Man...I've been in perpetual good cheer for the whole week. I really feel awesome about everything that's been happening to me lately. Everything is sort of ...amazing, right now.
This morning, I actually got to gang mow at work. AWESOME! First time of the year! And what a gorgeous thing to do at seven-thirty in the morning today. The sun was coming up and the dew covered grass I was cutting was next to the de-fogging river. It was really beautiful. Add the "fall light" we're getting now, and it was just amazing. Then again, everything around me looks amazing lately.
The only thing rankling me is an unresolved tiff. The involved party has gone underground and is ignoring me. And I'm starting to wonder if I maybe mistakenly busted out a machete to use against someone agitating me with a pocketknife.

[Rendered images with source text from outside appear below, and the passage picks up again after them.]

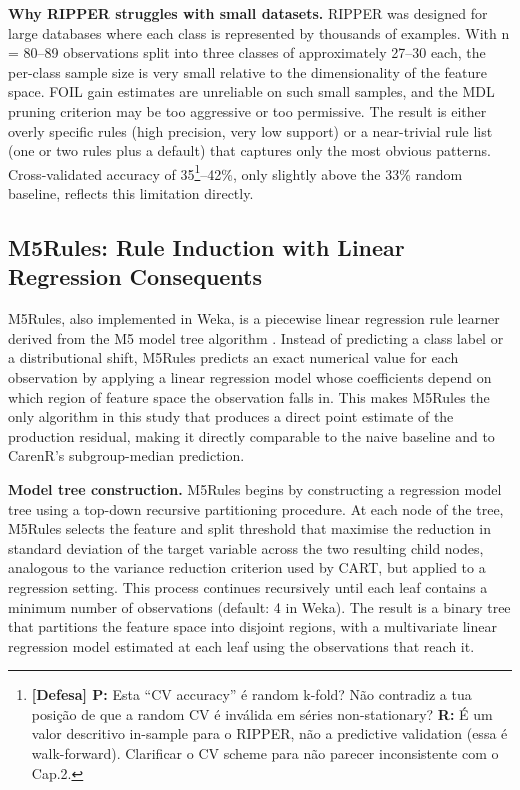 \textbf{Why RIPPER struggles with small datasets. }RIPPER was designed for large databases where each class is represented by thousands of examples. With n = 80--89 observations split into three classes of approximately 27--30 each, the per-class sample size is very small relative to the dimensionality of the feature space. FOIL gain estimates are unreliable on such small samples, and the MDL pruning criterion may be too aggressive or too permissive. The result is either overly specific rules (high precision, very low support) or a near-trivial rule list (one or two rules plus a default) that captures only the most obvious patterns. Cross-validated accuracy of 35\footnote{\textbf{[Defesa] P:} Esta ``CV accuracy'' é random k-fold? Não contradiz a tua posição de que a random CV é inválida em séries non-stationary? \textbf{R:} É um valor descritivo in-sample para o RIPPER, não a predictive validation (essa é walk-forward). Clarificar o CV scheme para não parecer inconsistente com o Cap.2.}--42\%, only slightly above the 33\% random baseline, reflects this limitation directly.


\subsection{M5Rules: Rule Induction with Linear Regression Consequents}\label{sub:m5rules_rule_induction_with}

M5Rules, also implemented in Weka, is a piecewise linear regression rule learner derived from the M5 model tree algorithm \citep{Quinlan1992,Wang1997}. Instead of predicting a class label or a distributional shift, M5Rules predicts an exact numerical value for each observation by applying a linear regression model whose coefficients depend on which region of feature space the observation falls in. This makes M5Rules the only algorithm in this study that produces a direct point estimate of the production residual, making it directly comparable to the naive baseline and to CarenR's subgroup-median prediction.

\textbf{Model tree construction. }M5Rules begins by constructing a regression model tree using a top-down recursive partitioning procedure. At each node of the tree, M5Rules selects the feature and split threshold that maximise the reduction in standard deviation of the target variable across the two resulting child nodes, analogous to the variance reduction criterion used by CART, but applied to a regression setting. This process continues recursively until each leaf contains a minimum number of observations (default: 4 in Weka). The result is a binary tree that partitions the feature space into disjoint regions, with a multivariate linear regression model estimated at each leaf using the observations that reach it.

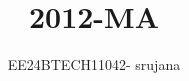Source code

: \documentclass[journal]{IEEEtran}
\begin{document}

\vspace{3cm}

\title{2012-MA}
\author{EE24BTECH11042- srujana}
{\let\newpage\relax\maketitle}

\renewcommand{\thefigure}{\theenumi}
\renewcommand{\thetable}{\theenumi}
\setlength{\intextsep}{10pt} %


\renewcommand{\thetable}{\theenumi}
\end{document}
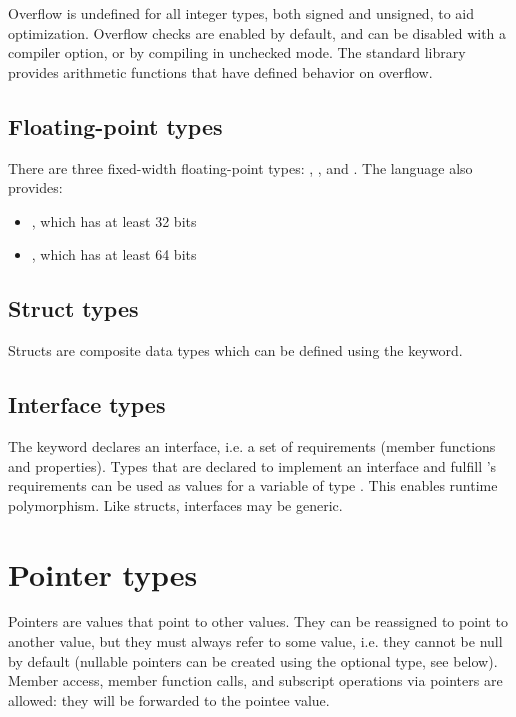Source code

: Overflow is undefined for all integer types, both signed and unsigned, to aid
optimization. Overflow checks are enabled by default, and can be disabled with a
compiler option, or by compiling in unchecked mode. The standard library
provides arithmetic functions that have defined behavior on overflow.

\subsection{Floating-point types}

There are three fixed-width floating-point types: ,
, and . The language also provides:

\begin{itemize}
\item {}, which has at least 32 bits
\item {}, which has at least 64 bits
\end{itemize}

\subsection{Struct types}

Structs are composite data types which can be defined using the 
keyword.

\subsection{Interface types}

The  keyword declares an interface, i.e. a set of requirements
(member functions and properties). Types that are declared to implement an
interface  and fulfill 's requirements can be used as values for
a variable of type . This enables runtime polymorphism. Like structs,
interfaces may be generic.

\section{Pointer types}

Pointers are values that point to other values. They can be reassigned to point
to another value, but they must always refer to some value, i.e. they cannot be
null by default (nullable pointers can be created using the optional type, see
below). Member access, member function calls, and subscript operations via
pointers are allowed: they will be forwarded to the pointee value.

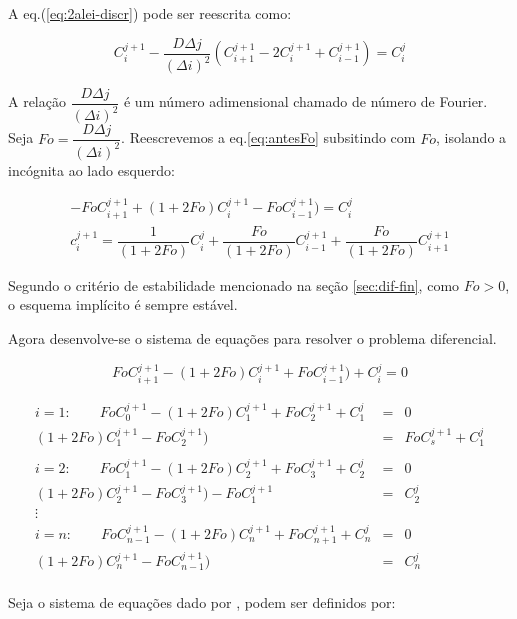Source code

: A eq.(\ref{eq:2alei-discr}) pode ser reescrita como:

\begin{equation}
\label{eq:antesFo}
C_i^{j+1} - \frac{D\Delta j}{(\Delta i)^2} (C_{i+1}^{j+1} - 2C_i^{j+1} + C_{i-1}^{j+1}) = C_i^j
\end{equation}

A relação $\dfrac{D\Delta j}{(\Delta i)^2}$ é um número adimensional chamado de número de Fourier. Seja $Fo = \dfrac{D\Delta j}{(\Delta i)^2} $. Reescrevemos a eq.\ref{eq:antesFo} subsitindo com $Fo$, isolando a incógnita ao lado esquerdo:

\begin{gather*}
\label{eq:depoisFo}
- FoC_{i+1}^{j+1} + (1+2Fo)C_i^{j+1} - FoC_{i-1}^{j+1}) = C_i^j \\
c_i^{j+1} = \dfrac{1}{(1+2Fo)}C_i^j + \dfrac{Fo}{(1+2Fo)}C_{i-1}^{j+1} + \dfrac{Fo}{(1+2Fo)}C_{i+1}^{j+1}
\end{gather*}

Segundo o critério de estabilidade mencionado na seção \ref{sec:dif-fin}, como $Fo>0$, o esquema implícito é sempre estável.

Agora desenvolve-se o sistema de equações para resolver o problema diferencial.

\begin{equation*}
FoC_{i+1}^{j+1} - (1+2Fo)C_i^{j+1} + FoC_{i-1}^{j+1}) + C_i^j = 0
\end{equation*}

\begin{equation*}
\label{eq:depoisFo}
\begin{matrix}
i = 1: \qquad FoC_{0}^{j+1} - (1+2Fo)C_1^{j+1} + FoC_{2}^{j+1} + C_1^j & = & 0\\
(1+2Fo)C_1^{j+1} - FoC_{2}^{j+1})& = & FoC_{s}^{j+1}  + C_1^j \\ 
\\
i = 2: \qquad FoC_{1}^{j+1} - (1+2Fo)C_2^{j+1} + FoC_{3}^{j+1} + C_2^j & = & 0\\
(1+2Fo)C_2^{j+1} - FoC_{3}^{j+1}) - FoC_{1}^{j+1} & = & C_2^j \\ 
\vdots \\
i = n: \qquad FoC_{n-1}^{j+1} - (1+2Fo)C_n^{j+1} + FoC_{n+1}^{j+1} + C_n^j & = & 0\\
(1+2Fo)C_n^{j+1} - FoC_{n-1}^{j+1}) & = & C_n^j \\ 
\end{matrix}
\end{equation*}

Seja o sistema de equações dado por ,  podem ser definidos por:


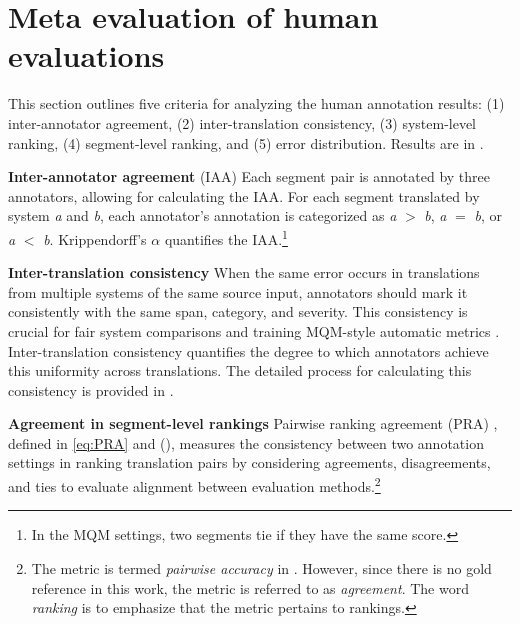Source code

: \section{Meta evaluation of human evaluations}\label{sec:meta_eval_metrics}

% 

This section outlines five criteria for analyzing the human annotation results: (1) inter-annotator agreement, (2) inter-translation consistency, (3) system-level ranking, (4) segment-level ranking, and (5) error distribution. Results are in .

\noindent\textbf{Inter-annotator agreement} (IAA) Each segment pair is annotated by three annotators, allowing for calculating the IAA. For each segment translated by system \textit{a} and \textit{b}, each annotator's annotation is categorized as \textit{a} $>$ \textit{b}, \textit{a} $=$ \textit{b}, or \textit{a} $<$ \textit{b}.
Krippendorff's $\alpha$ \citep{krippendorff2018content} quantifies the IAA.\footnote{In the MQM settings, two segments tie if they have the same score.}

\noindent\textbf{Inter-translation consistency} When the same error occurs in translations from multiple systems of the same source input, annotators should mark it consistently with the same span, category, and severity. This consistency is crucial for fair system comparisons and training MQM-style automatic metrics \citep{juraska-etal-2023-metricx, fernandes-etal-2023-devil}. Inter-translation consistency quantifies the degree to which annotators achieve this uniformity across translations. The detailed process for calculating this consistency is provided in .

\noindent\textbf{Agreement in segment-level rankings} Pairwise ranking agreement (PRA) \citep{deutsch-etal-2023-ties}, defined in \eqref{eq:PRA} and  (), measures the consistency between two annotation settings in ranking translation pairs by considering agreements, disagreements, and ties to evaluate alignment between evaluation methods.\footnote{The metric is termed \textit{pairwise accuracy} in \citet{deutsch-etal-2023-ties}. However, since there is no gold reference in this work, the metric is referred to as \textit{agreement}. The word \textit{ranking} is to emphasize that the metric pertains to rankings.}

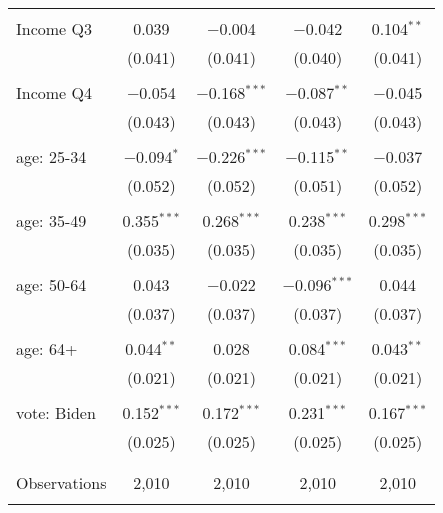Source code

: \begin{tabular}{@{\extracolsep{5pt}}lcccc}
  & & & & \\ 
 Income Q3 & 0.039 & $-$0.004 & $-$0.042 & 0.104$^{**}$ \\ 
  & (0.041) & (0.041) & (0.040) & (0.041) \\ 
  & & & & \\ 
 Income Q4 & $-$0.054 & $-$0.168$^{***}$ & $-$0.087$^{**}$ & $-$0.045 \\ 
  & (0.043) & (0.043) & (0.043) & (0.043) \\ 
  & & & & \\ 
 age: 25-34 & $-$0.094$^{*}$ & $-$0.226$^{***}$ & $-$0.115$^{**}$ & $-$0.037 \\ 
  & (0.052) & (0.052) & (0.051) & (0.052) \\ 
  & & & & \\ 
 age: 35-49 & 0.355$^{***}$ & 0.268$^{***}$ & 0.238$^{***}$ & 0.298$^{***}$ \\ 
  & (0.035) & (0.035) & (0.035) & (0.035) \\ 
  & & & & \\ 
 age: 50-64 & 0.043 & $-$0.022 & $-$0.096$^{***}$ & 0.044 \\ 
  & (0.037) & (0.037) & (0.037) & (0.037) \\ 
  & & & & \\ 
 age: 64+ & 0.044$^{**}$ & 0.028 & 0.084$^{***}$ & 0.043$^{**}$ \\ 
  & (0.021) & (0.021) & (0.021) & (0.021) \\ 
  & & & & \\ 
 vote: Biden & 0.152$^{***}$ & 0.172$^{***}$ & 0.231$^{***}$ & 0.167$^{***}$ \\ 
  & (0.025) & (0.025) & (0.025) & (0.025) \\ 
  & & & & \\ 
\hline \\[-1.8ex] 

Observations & 2,010 & 2,010 & 2,010 & 2,010 \\ 
\hline 
\hline \\[-1.8ex] 
\end{tabular} 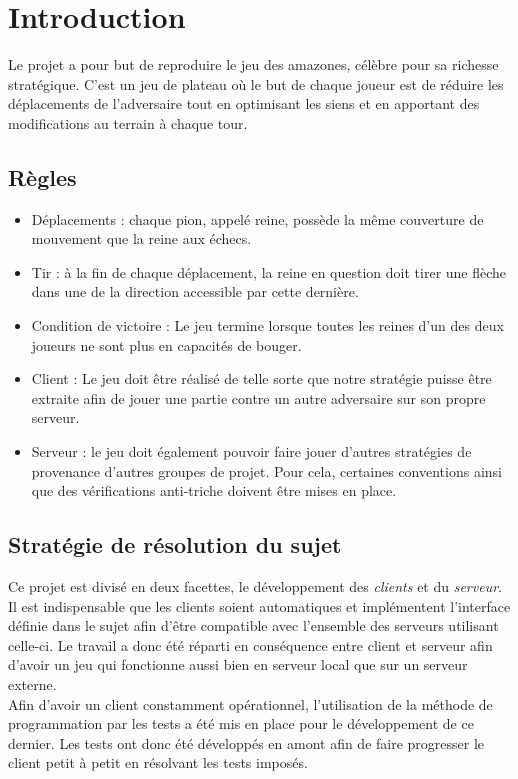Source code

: \chapter{Introduction}

Le projet a pour but de reproduire le jeu des amazones, célèbre pour sa richesse stratégique. C’est un jeu de plateau où le but de chaque joueur est de réduire les déplacements de l'adversaire tout en optimisant les siens et en apportant des modifications au terrain à chaque tour. 

\section{Règles}

\begin{itemize}
    \item[\textdagger] Déplacements : chaque pion, appelé reine, possède la même couverture de mouvement que la reine aux échecs.
    \medbreak
    \item [\textdagger] Tir : à la fin de chaque déplacement, la reine en question doit tirer une flèche dans une de la direction accessible par cette dernière.
    \medbreak
    \item [\textdagger] Condition de victoire : Le jeu termine lorsque toutes les reines d’un des deux joueurs ne sont plus en capacités de bouger.
    \medbreak
    \item [\textdagger] Client : Le jeu doit être réalisé de telle sorte que notre stratégie puisse être extraite afin de jouer une partie contre un autre adversaire sur son propre serveur.
    \medbreak
    \item [\textdagger] Serveur : le jeu doit également pouvoir faire jouer d'autres stratégies de provenance d'autres groupes de projet. Pour cela, certaines conventions ainsi que des vérifications anti-triche doivent être mises en place.
\end{itemize}

\section{Stratégie de résolution du sujet}

Ce projet est divisé en deux facettes, le développement des \textit{clients} et du \textit{serveur}. Il est indispensable que les clients soient automatiques et implémentent l'interface définie dans le sujet afin d'être compatible avec l'ensemble des serveurs utilisant celle-ci. Le travail a donc été réparti en conséquence entre client et serveur afin d'avoir un jeu qui fonctionne aussi bien en serveur local que sur un serveur externe.\\
Afin d'avoir un client constamment opérationnel, l'utilisation de la méthode de programmation par les tests a été mis en place pour le développement de ce dernier. Les tests ont donc été développés en amont afin de faire progresser le client petit à petit en résolvant les tests imposés.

When I was waiting for the bus on 101st yesterday, I was standing in the shadow of a sky scraper, right on the edge of the line that was the side of the building echoed on the ground. By the time the bus got there, the shadow had been pushed a good foot and a half behind me. It's not extraordinary, but I love seeing it happen.
And one more funny story before I hit the laundry pile:
I spent the night at WestJet's last night, because he offered to give me a ride to work in the morning. At one point in the evening, his brother (and roommate) returned from his Saturday night of debauchery at the bowling alley, and I was standing outside haveing a smoke when he just sort of sidled up to me and I got a bad feeling. And he asked me--pointblank-- if I wanted to sleep with him. It was flabbergasting, and awkward, especially upon my decline of the offer. And he just kept asking me, "are you sure? Are you absolutely sure? It'd be really nice..."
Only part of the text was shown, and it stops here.